Of course, teasing can be taken to extremes, manifested in bullying that is aggressive, mean-spirited, and dehumanizing. We all know about cases of hazing where abuse crossed lines and led people into depression, self-hatred, and even sometimes death. The goal of such behavior isn’t to foster cohesion and build virtue, but to exclude and weaken. There were, and unfortunately remain, toxic “good old boys” clubs. I have no interest in defending any of that.

I was bullied a fair share as a kid. I had a funny last name, was short, and had bad acne. I was also smarter than most of my classmates, which made me an easy target. Sure, some of the teasing hurt. But a lot of it was formative, toughening me up for greater challenges and obstacles in my adult life. It’s hard to mature if everything you experience is warm, affectionate affirmation.

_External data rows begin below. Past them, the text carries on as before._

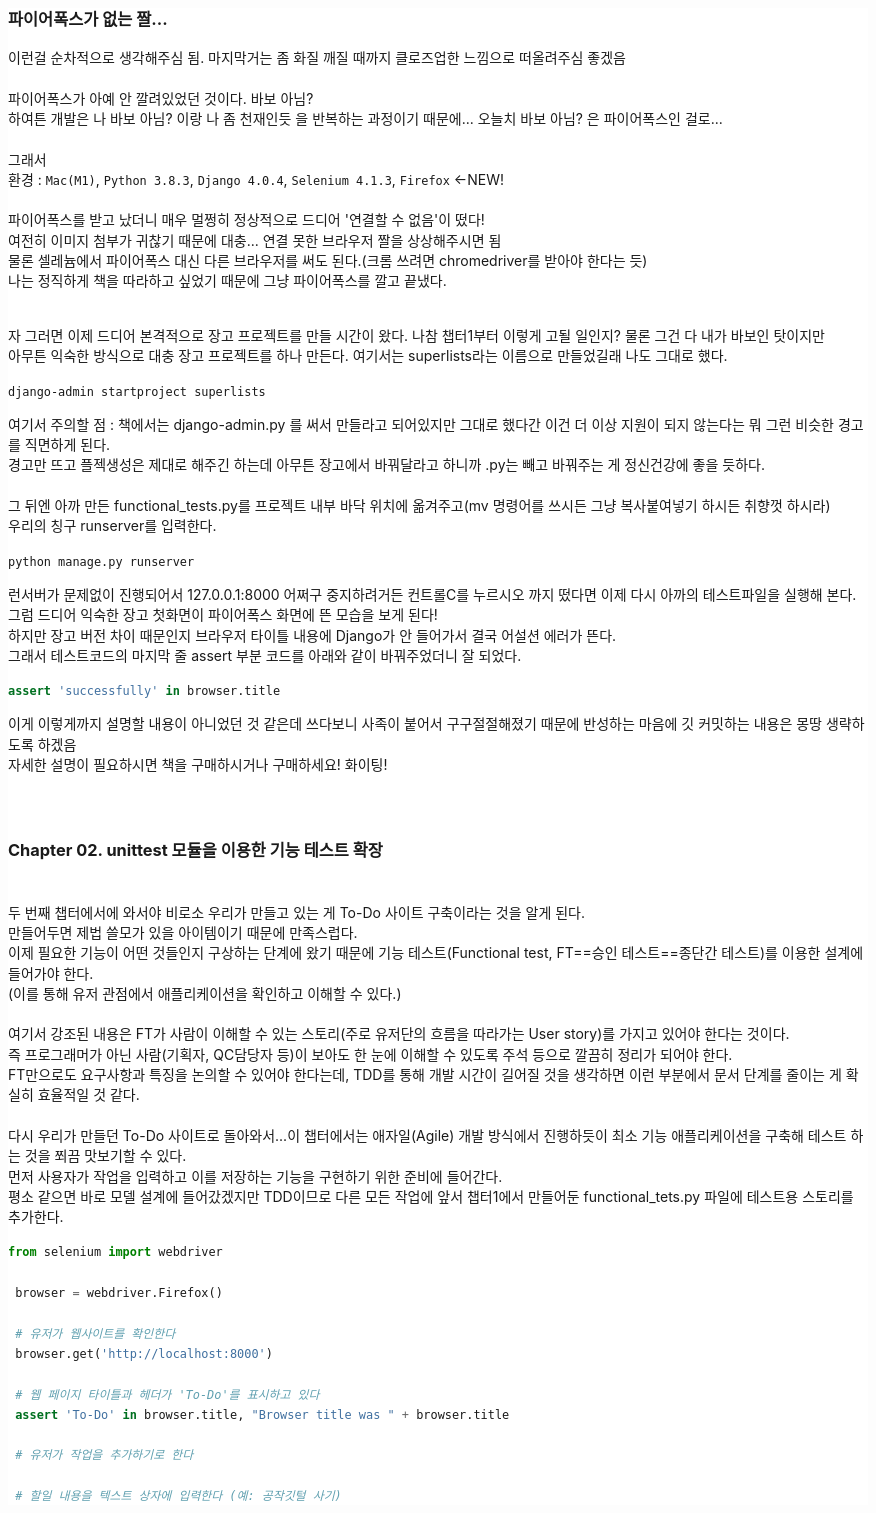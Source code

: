 ### 파이어폭스가 없는 짤...
이런걸 순차적으로 생각해주심 됨. 마지막거는 좀 화질 깨질 때까지 클로즈업한 느낌으로 떠올려주심 좋겠음<br><br>
파이어폭스가 아예 안 깔려있었던 것이다. 바보 아님?<br>
하여튼 개발은 나 바보 아님? 이랑 나 좀 천재인듯 을 반복하는 과정이기 때문에... 오늘치 바보 아님? 은 파이어폭스인 걸로...<br><br>
그래서<br>
환경 : `Mac(M1)`, `Python 3.8.3`,  `Django 4.0.4`,  `Selenium 4.1.3`,  `Firefox` <-NEW!<br><br>
파이어폭스를 받고 났더니 매우 멀쩡히 정상적으로 드디어 '연결할 수 없음'이 떴다!<br>
여전히 이미지 첨부가 귀찮기 때문에 대충... 연결 못한 브라우저 짤을 상상해주시면 됨<br>
물론 셀레늄에서 파이어폭스 대신 다른 브라우저를 써도 된다.(크롬 쓰려면 chromedriver를 받아야 한다는 듯)<br>
나는 정직하게 책을 따라하고 싶었기 때문에 그냥 파이어폭스를 깔고 끝냈다.<br><br>

자 그러면 이제 드디어 본격적으로 장고 프로젝트를 만들 시간이 왔다. 나참 챕터1부터 이렇게 고될 일인지? 물론 그건 다 내가 바보인 탓이지만<br>
아무튼 익숙한 방식으로 대충 장고 프로젝트를 하나 만든다. 여기서는 superlists라는 이름으로 만들었길래 나도 그대로 했다.<br>
```commandline
django-admin startproject superlists
```
여기서 주의할 점 : 책에서는 django-admin.py 를 써서 만들라고 되어있지만 그대로 했다간 이건 더 이상 지원이 되지 않는다는 뭐 그런 비슷한 경고를 직면하게 된다.<br>
경고만 뜨고 플젝생성은 제대로 해주긴 하는데 아무튼 장고에서 바꿔달라고 하니까 .py는 빼고 바꿔주는 게 정신건강에 좋을 듯하다.<br><br>
그 뒤엔 아까 만든 functional_tests.py를 프로젝트 내부 바닥 위치에 옮겨주고(mv 명령어를 쓰시든 그냥 복사붙여넣기 하시든 취향껏 하시라)<br>
우리의 칭구 runserver를 입력한다.
```commandline
python manage.py runserver
```
런서버가 문제없이 진행되어서 127.0.0.1:8000 어쩌구 중지하려거든 컨트롤C를 누르시오 까지 떴다면 이제 다시 아까의 테스트파일을 실행해 본다.<br>
그럼 드디어 익숙한 장고 첫화면이 파이어폭스 화면에 뜬 모습을 보게 된다!<br>
하지만 장고 버전 차이 때문인지 브라우저 타이틀 내용에 Django가 안 들어가서 결국 어설션 에러가 뜬다.<br>
그래서 테스트코드의 마지막 줄 assert 부분 코드를 아래와 같이 바꿔주었더니 잘 되었다.<br>
```python
assert 'successfully' in browser.title
```

이게 이렇게까지 설명할 내용이 아니었던 것 같은데 쓰다보니 사족이 붙어서 구구절절해졌기 때문에 반성하는 마음에 깃 커밋하는 내용은 몽땅 생략하도록 하겠음<br>
자세한 설명이 필요하시면 책을 구매하시거나 구매하세요! 화이팅!<br><br><br>

### Chapter 02. unittest 모듈을 이용한 기능 테스트 확장<br><br>

두 번째 챕터에서에 와서야 비로소 우리가 만들고 있는 게 To-Do 사이트 구축이라는 것을 알게 된다.<br>
만들어두면 제법 쓸모가 있을 아이템이기 때문에 만족스럽다.<br>
이제 필요한 기능이 어떤 것들인지 구상하는 단계에 왔기  때문에 기능 테스트(Functional test, FT==승인 테스트==종단간 테스트)를 이용한 설계에 들어가야 한다.<br>
(이를 통해 유저 관점에서 애플리케이션을 확인하고 이해할 수 있다.)<br>
<br>
여기서 강조된 내용은 FT가 사람이 이해할 수 있는 스토리(주로 유저단의 흐름을 따라가는 User story)를 가지고 있어야 한다는 것이다.<br>
즉 프로그래머가 아닌 사람(기획자, QC담당자 등)이 보아도 한 눈에 이해할 수 있도록 주석 등으로 깔끔히 정리가 되어야 한다.<br>
FT만으로도 요구사항과 특징을 논의할 수 있어야 한다는데, TDD를 통해 개발 시간이 길어질 것을 생각하면 이런 부분에서 문서 단계를 줄이는 게 확실히 효율적일 것 같다.<br>
<br>
다시 우리가 만들던 To-Do 사이트로 돌아와서...이 챕터에서는 애자일(Agile) 개발 방식에서 진행하듯이 최소 기능 애플리케이션을 구축해 테스트 하는 것을 쬐끔 맛보기할 수 있다.<br>
먼저 사용자가 작업을 입력하고 이를 저장하는 기능을 구현하기 위한 준비에 들어간다.<br>
평소 같으면 바로 모델 설계에 들어갔겠지만 TDD이므로 다른 모든 작업에 앞서 챕터1에서 만들어둔 functional_tets.py 파일에 테스트용 스토리를 추가한다.<br>
```python
from selenium import webdriver

 browser = webdriver.Firefox()

 # 유저가 웹사이트를 확인한다
 browser.get('http://localhost:8000')

 # 웹 페이지 타이틀과 헤더가 'To-Do'를 표시하고 있다
 assert 'To-Do' in browser.title, "Browser title was " + browser.title

 # 유저가 작업을 추가하기로 한다

 # 할일 내용을 텍스트 상자에 입력한다 (예: 공작깃털 사기)
```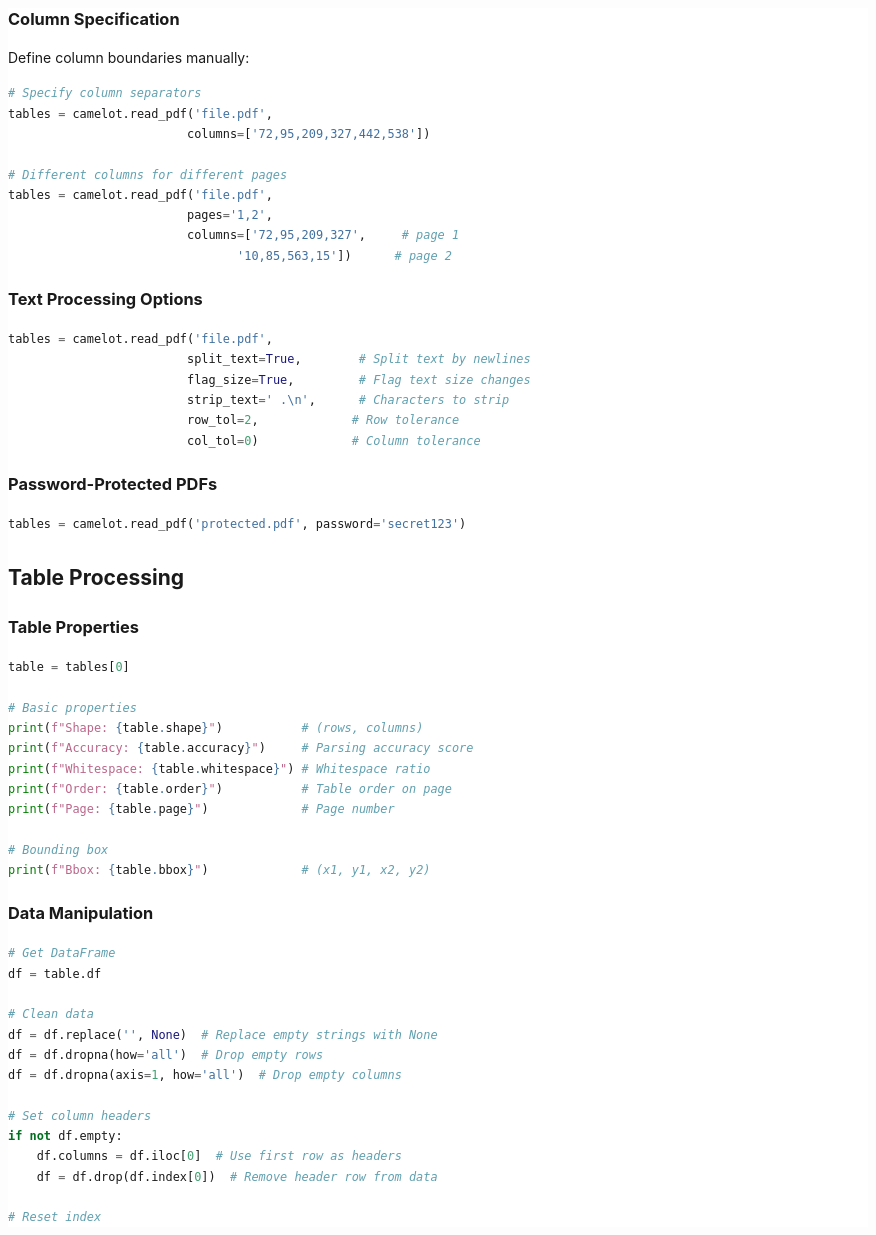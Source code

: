 ### Column Specification
Define column boundaries manually:

```python
# Specify column separators
tables = camelot.read_pdf('file.pdf',
                         columns=['72,95,209,327,442,538'])

# Different columns for different pages
tables = camelot.read_pdf('file.pdf',
                         pages='1,2',
                         columns=['72,95,209,327',     # page 1
                                '10,85,563,15'])      # page 2
```

### Text Processing Options
```python
tables = camelot.read_pdf('file.pdf',
                         split_text=True,        # Split text by newlines
                         flag_size=True,         # Flag text size changes
                         strip_text=' .\n',      # Characters to strip
                         row_tol=2,             # Row tolerance
                         col_tol=0)             # Column tolerance
```

### Password-Protected PDFs
```python
tables = camelot.read_pdf('protected.pdf', password='secret123')
```

## Table Processing

### Table Properties
```python
table = tables[0]

# Basic properties
print(f"Shape: {table.shape}")           # (rows, columns)
print(f"Accuracy: {table.accuracy}")     # Parsing accuracy score
print(f"Whitespace: {table.whitespace}") # Whitespace ratio
print(f"Order: {table.order}")           # Table order on page
print(f"Page: {table.page}")             # Page number

# Bounding box
print(f"Bbox: {table.bbox}")             # (x1, y1, x2, y2)
```

### Data Manipulation
```python
# Get DataFrame
df = table.df

# Clean data
df = df.replace('', None)  # Replace empty strings with None
df = df.dropna(how='all')  # Drop empty rows
df = df.dropna(axis=1, how='all')  # Drop empty columns

# Set column headers
if not df.empty:
    df.columns = df.iloc[0]  # Use first row as headers
    df = df.drop(df.index[0])  # Remove header row from data

# Reset index
```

Ultimately, I’m grateful for learning to absorb teasing during my first tour in Afghanistan, when I spent a lot of time with the same people in close quarters. I was ribbed for being more introverted, bookish, and innocent than my peers (I was at the time a young, devout evangelical who mostly stayed on the straight and narrow). I knew barely anyone meant any real harm by it. In time, I learned to give as good as I got.

But more deeply, I knew that we were part of the same team, with the same mission, and could count on one another. That means a lot when you’re periodically experiencing incoming rockets and small-arms fire.

Even in less dramatic life scenarios, the give-and-take of teasing means a lot when you’re just trying to live in the world with people who are different from you. If you can’t suffer a little good-natured ribbing, how will you manage the real crises and losses of life?

Perhaps that’s a question our vain, dangerously fragile culture  — who kvetch even over an older man harmlessly and good-humoredly calling a younger woman “kiddo“  — should consider.